Ricardo Anaya es el político mexicano más perseguido en las décadas recientes. El Estado desplegó en su contra una campaña de calumnias con insinuaciones dolosas, utilización ilegal de instituciones judiciales, fabricación de presuntas evidencias y el empleo faccioso de medios de comunicación. Todo ello sucedió (no podría haber ocurrido de otra manera) por instrucciones directas del presidente Enrique Peña Nieto.

La persecución del Estado en contra de Ricardo Anaya no benefició al candidato presidencial del PRI sino a Andrés Manuel López Obrador. Han sido unos genios, pudo decirse como rezaba una de las inverosímiles cantinelas de José Antonio Meade. Nadie sabe para quién difama, o tal vez sí.

Los motivos de Peña para denostar al candidato presidencial del Frente están teñidos de irracionalidad y temor, como tantas otras de sus decisiones en estos cinco años y medio. Al parecer, el presidente creyó que golpeando a Anaya conseguiría que Meade se colocara en el segundo sitio de las preferencias electorales. Pero quizá, también, influyó el compromiso del candidato presidencial del PAN y PRD para perseguir los actos de corrupción del sexenio que está concluyendo.

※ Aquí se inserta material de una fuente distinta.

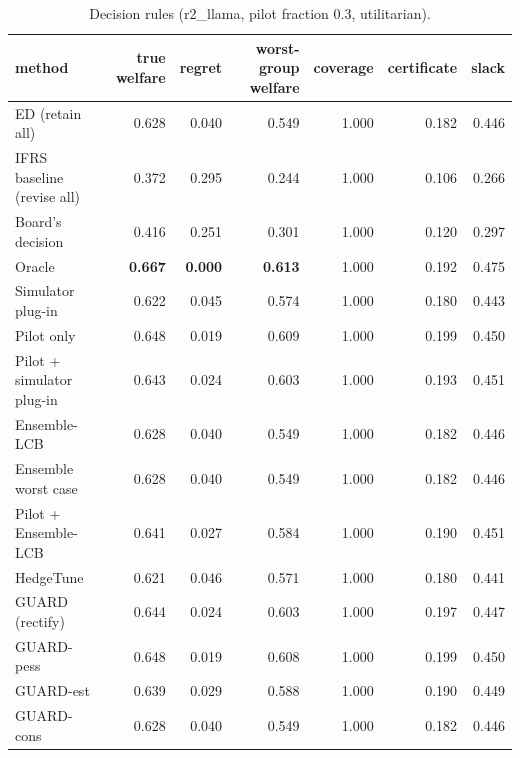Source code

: \begin{table}[t]
\centering
\small
\begin{tabular}{lrrrrrr}
\toprule
method & true welfare & regret & worst-group welfare & coverage & certificate & slack \\
\midrule
ED (retain all) & 0.628 & 0.040 & 0.549 & 1.000 & 0.182 & 0.446 \\
IFRS baseline (revise all) & 0.372 & 0.295 & 0.244 & 1.000 & 0.106 & 0.266 \\
Board's decision & 0.416 & 0.251 & 0.301 & 1.000 & 0.120 & 0.297 \\
Oracle & \textbf{0.667} & \textbf{0.000} & \textbf{0.613} & 1.000 & 0.192 & 0.475 \\
Simulator plug-in & 0.622 & 0.045 & 0.574 & 1.000 & 0.180 & 0.443 \\
Pilot only & 0.648 & 0.019 & 0.609 & 1.000 & 0.199 & 0.450 \\
Pilot + simulator plug-in & 0.643 & 0.024 & 0.603 & 1.000 & 0.193 & 0.451 \\
Ensemble-LCB & 0.628 & 0.040 & 0.549 & 1.000 & 0.182 & 0.446 \\
Ensemble worst case & 0.628 & 0.040 & 0.549 & 1.000 & 0.182 & 0.446 \\
Pilot + Ensemble-LCB & 0.641 & 0.027 & 0.584 & 1.000 & 0.190 & 0.451 \\
HedgeTune & 0.621 & 0.046 & 0.571 & 1.000 & 0.180 & 0.441 \\
GUARD (rectify) & 0.644 & 0.024 & 0.603 & 1.000 & 0.197 & 0.447 \\
GUARD-pess & 0.648 & 0.019 & 0.608 & 1.000 & 0.199 & 0.450 \\
GUARD-est & 0.639 & 0.029 & 0.588 & 1.000 & 0.190 & 0.449 \\
GUARD-cons & 0.628 & 0.040 & 0.549 & 1.000 & 0.182 & 0.446 \\
\bottomrule
\end{tabular}
\caption{Decision rules (r2\_llama, pilot fraction 0.3, utilitarian).}
\label{tab:methods-utilitarian}
\end{table}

En todo caso, antes que nada por decisión de la mayoría de los electores y además con la ayuda del gobierno de Peña Nieto, las preferencias de voto favorecen al candidato presidencial de Morena. En lo que suceda dentro de cuatro domingos habrá influido la campaña de Estado más ominosa que se haya desplegado contra un dirigente político, quizá en más de cincuenta años.

 El desafuero de López Obrador, en 2005, también fue una acción del Estado contra un dirigente que le resultaba incómodo. Se trató de un despropósito político pero en aquella acción había un asidero jurídico debido a la infracción del entonces jefe de Gobierno del DF que desatendió intencionalmente una decisión judicial.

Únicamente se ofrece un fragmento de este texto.